At first I was going to let Fate decide. I applied for a postdoc which I was reasonably qualified for in Melbourne, and I figured if I got it I’d take it, and if not I’d go to Australia anyway on a “Work and Travel” visa, which lets me stay in Australia for a year, but forbids me to work any one job for more than six months.

But then I got to thinking about what a friend of mine in the Peace Corps told me: “If you want to pursue your dream, you can’t have a plan B; otherwise it will become your plan A.”

I don’t know if that’s true in all cases, but it was certainly true for me once before. When I left Africa in 2004 I wanted to be a writer, but I decided that getting a PhD in chemistry would be my plan B. Well, six years later I have a PhD, but I still haven’t finished my novel. I think that pretty much says it all.

So I made a decision. I decided that I was going to stop putting in a half-assed effort, and finally commit my whole ass to something. I decided to intentionally and willfully give up on the postdoc, and just focus completely on writing. That decision made, I went ahead and applied for the “Work and Travel” visa.
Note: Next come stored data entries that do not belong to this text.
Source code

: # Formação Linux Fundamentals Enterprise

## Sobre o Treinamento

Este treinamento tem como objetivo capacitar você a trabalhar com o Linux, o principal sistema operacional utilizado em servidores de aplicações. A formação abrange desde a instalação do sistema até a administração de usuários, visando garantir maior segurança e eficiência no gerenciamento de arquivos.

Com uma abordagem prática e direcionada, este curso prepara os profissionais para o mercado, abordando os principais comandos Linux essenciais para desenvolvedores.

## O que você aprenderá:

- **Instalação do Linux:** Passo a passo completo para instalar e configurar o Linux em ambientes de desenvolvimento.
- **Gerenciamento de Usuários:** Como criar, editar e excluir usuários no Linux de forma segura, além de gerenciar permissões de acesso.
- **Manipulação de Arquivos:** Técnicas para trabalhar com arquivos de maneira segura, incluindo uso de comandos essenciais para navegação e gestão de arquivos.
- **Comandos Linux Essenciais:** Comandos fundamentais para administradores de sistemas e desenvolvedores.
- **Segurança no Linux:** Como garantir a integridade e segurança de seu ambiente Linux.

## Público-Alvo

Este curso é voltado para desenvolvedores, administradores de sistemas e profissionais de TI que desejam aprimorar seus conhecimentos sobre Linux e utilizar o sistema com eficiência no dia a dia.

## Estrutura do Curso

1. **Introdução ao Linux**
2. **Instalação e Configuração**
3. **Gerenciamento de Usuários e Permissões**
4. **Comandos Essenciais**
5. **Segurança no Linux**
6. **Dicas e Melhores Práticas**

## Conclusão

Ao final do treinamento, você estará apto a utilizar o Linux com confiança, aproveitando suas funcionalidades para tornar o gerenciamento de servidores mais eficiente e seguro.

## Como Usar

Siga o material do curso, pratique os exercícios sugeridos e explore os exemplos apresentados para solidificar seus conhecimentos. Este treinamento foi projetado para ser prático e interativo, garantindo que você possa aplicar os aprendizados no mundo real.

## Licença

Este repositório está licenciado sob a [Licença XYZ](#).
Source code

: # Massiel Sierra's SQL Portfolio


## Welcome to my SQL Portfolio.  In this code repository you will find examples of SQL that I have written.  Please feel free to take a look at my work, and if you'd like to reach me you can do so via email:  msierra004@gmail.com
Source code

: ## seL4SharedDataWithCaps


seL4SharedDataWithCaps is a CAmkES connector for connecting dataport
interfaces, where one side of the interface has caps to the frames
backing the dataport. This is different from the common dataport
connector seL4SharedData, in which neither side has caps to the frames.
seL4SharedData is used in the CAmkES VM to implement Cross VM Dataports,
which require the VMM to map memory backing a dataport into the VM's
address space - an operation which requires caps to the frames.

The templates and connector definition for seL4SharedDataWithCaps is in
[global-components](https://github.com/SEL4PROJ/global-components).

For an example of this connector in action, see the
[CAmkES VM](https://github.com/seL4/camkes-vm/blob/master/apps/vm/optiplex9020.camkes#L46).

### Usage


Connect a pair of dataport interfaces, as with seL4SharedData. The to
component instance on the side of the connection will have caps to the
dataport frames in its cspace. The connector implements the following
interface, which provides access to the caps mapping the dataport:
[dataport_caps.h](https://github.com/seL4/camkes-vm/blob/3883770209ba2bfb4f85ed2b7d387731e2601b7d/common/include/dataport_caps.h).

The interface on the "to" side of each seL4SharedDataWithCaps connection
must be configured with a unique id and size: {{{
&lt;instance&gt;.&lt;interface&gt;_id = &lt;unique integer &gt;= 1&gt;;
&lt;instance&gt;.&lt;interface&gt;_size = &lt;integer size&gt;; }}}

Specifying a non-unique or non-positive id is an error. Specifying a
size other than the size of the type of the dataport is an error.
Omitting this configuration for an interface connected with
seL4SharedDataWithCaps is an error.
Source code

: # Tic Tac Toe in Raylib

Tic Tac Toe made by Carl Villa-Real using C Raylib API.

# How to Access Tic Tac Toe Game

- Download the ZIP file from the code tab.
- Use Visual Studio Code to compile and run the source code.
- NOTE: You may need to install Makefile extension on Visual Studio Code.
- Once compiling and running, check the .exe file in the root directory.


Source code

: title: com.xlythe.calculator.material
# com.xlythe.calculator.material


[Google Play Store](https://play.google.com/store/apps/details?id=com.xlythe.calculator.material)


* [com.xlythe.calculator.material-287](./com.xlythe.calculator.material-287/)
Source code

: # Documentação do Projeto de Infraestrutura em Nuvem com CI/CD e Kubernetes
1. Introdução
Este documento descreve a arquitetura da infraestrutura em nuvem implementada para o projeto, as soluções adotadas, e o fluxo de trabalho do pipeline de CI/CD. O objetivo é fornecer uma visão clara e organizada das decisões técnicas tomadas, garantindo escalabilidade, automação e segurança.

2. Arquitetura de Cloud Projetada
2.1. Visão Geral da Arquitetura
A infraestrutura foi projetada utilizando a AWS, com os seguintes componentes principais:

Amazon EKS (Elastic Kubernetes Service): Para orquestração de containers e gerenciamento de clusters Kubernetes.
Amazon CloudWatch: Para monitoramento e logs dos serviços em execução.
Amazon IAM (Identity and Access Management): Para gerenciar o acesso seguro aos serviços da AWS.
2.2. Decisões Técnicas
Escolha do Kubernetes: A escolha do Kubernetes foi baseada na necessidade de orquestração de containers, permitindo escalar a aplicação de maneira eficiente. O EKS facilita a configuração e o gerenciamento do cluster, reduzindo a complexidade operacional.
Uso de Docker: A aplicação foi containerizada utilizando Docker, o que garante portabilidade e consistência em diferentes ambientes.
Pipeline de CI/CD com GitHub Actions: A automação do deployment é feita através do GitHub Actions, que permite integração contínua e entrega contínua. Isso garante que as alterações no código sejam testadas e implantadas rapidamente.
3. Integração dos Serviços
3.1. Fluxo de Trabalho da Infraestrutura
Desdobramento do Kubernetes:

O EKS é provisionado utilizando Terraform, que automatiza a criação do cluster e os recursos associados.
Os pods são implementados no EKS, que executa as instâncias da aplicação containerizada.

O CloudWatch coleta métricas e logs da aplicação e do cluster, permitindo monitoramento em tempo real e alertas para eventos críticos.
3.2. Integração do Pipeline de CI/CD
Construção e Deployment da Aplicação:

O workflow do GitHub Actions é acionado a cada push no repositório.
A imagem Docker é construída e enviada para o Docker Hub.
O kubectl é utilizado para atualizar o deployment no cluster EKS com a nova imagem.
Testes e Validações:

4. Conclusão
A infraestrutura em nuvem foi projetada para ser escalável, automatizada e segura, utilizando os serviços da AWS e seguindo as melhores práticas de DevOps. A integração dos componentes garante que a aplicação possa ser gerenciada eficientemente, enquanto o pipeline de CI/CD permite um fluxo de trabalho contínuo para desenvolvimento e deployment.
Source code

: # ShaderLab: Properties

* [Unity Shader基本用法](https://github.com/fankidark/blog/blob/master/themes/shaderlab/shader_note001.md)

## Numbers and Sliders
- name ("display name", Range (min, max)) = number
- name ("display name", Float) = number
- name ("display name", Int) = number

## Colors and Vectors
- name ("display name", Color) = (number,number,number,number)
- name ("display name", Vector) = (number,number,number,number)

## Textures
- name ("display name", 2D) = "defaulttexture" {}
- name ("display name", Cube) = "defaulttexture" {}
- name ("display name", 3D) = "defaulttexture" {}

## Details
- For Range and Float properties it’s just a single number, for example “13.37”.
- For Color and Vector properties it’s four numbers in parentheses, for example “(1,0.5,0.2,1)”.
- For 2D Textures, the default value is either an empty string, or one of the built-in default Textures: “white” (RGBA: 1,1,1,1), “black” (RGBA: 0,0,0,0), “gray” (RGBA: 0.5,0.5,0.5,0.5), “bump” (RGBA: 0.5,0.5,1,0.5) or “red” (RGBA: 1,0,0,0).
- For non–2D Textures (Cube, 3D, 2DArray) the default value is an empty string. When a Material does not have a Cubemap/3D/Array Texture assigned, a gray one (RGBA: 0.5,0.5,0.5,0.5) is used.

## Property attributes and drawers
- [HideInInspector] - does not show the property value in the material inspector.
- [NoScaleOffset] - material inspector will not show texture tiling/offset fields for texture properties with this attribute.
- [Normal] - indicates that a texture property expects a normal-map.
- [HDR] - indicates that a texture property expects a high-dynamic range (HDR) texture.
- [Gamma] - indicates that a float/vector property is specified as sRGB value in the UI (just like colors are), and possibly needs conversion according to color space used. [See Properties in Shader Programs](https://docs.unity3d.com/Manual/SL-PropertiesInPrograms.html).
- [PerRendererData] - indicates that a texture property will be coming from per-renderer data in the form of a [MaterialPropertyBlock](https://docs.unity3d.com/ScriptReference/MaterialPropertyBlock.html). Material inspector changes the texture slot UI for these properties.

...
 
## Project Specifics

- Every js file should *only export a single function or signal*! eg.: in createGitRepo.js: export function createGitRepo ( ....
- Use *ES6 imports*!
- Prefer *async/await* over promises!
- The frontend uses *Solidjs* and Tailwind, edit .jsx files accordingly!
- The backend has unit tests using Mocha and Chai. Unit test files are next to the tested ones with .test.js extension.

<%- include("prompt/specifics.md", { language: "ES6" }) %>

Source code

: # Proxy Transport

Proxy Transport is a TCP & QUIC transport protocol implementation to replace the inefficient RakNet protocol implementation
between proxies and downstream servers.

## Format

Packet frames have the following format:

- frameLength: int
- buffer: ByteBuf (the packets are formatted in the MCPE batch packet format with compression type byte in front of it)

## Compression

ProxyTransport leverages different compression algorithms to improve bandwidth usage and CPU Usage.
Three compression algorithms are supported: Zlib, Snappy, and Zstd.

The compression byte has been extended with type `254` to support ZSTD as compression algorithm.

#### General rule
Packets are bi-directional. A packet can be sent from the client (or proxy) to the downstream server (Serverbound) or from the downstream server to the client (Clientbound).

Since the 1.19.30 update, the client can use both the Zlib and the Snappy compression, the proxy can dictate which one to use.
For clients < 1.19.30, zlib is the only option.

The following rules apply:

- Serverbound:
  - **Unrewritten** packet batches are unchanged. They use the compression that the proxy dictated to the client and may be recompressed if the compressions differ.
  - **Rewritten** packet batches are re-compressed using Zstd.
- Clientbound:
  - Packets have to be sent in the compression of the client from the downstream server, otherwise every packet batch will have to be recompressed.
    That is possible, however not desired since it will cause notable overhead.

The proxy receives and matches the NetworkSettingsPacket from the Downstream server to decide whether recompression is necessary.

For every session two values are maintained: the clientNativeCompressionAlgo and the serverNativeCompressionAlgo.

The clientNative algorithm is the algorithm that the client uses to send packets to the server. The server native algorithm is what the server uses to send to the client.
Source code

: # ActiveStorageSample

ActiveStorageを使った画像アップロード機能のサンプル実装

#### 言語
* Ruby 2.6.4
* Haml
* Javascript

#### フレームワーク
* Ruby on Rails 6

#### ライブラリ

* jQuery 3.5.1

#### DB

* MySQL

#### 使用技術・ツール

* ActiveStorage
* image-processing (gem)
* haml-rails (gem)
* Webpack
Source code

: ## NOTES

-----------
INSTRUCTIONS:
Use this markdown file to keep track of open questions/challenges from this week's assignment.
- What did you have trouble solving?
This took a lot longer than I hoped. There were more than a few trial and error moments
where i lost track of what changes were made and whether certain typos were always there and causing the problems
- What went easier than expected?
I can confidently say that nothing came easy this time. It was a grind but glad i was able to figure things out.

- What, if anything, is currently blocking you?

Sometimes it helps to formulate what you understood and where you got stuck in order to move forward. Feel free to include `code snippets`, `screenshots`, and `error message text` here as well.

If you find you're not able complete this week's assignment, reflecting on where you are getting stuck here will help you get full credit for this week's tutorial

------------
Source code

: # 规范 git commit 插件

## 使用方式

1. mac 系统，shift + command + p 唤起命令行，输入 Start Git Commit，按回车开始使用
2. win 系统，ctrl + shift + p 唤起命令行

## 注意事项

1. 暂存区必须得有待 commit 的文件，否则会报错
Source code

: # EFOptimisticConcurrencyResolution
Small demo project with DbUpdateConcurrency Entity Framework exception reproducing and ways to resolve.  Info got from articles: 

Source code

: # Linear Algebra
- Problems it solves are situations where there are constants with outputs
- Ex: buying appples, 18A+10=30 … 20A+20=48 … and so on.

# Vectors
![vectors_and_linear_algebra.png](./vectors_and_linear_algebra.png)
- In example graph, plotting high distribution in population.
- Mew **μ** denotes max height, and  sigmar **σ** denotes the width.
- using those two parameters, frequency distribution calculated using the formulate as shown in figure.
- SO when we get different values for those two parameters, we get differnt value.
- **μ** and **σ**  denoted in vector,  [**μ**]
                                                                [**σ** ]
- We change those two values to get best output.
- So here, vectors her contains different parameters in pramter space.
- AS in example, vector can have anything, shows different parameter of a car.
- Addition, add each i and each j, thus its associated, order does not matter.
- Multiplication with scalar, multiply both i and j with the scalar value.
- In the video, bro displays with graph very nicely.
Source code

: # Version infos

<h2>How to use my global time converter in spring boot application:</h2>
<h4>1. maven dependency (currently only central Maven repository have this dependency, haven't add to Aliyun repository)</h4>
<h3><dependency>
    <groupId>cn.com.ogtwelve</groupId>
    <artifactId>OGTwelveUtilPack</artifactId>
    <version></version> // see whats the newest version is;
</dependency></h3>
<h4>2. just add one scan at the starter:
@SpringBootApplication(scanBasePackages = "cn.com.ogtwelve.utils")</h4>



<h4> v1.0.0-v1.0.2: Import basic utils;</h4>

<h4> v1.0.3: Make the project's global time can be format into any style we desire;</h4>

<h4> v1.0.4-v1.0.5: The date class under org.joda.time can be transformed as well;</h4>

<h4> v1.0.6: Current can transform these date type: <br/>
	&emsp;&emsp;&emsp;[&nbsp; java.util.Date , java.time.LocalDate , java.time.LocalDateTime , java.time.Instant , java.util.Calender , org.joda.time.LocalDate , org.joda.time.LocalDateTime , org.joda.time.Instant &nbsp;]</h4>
My mommy helped me pay for it.

The thing is, once I made that decision, everything in my life seemed to snap into place. I was granted the visa in less than a week, and didn’t even have to show them any supporting documentation. My friend mentioned the book she was writing, and I agreed to edit it—and in doing so, my own writing and even my perception of writing has improved. I feel energized and inspired; I feel like I have some direction in my life, and I’m finally doing what I’m really supposed to be doing. I am, unfortunately, a rather tense, anxious person, but lately I’ve been feeling a lot more relaxed and happy. And while I can’t say for sure, I like to think that I’m feeling better now because I finally made a decision to do what’s best for me to do.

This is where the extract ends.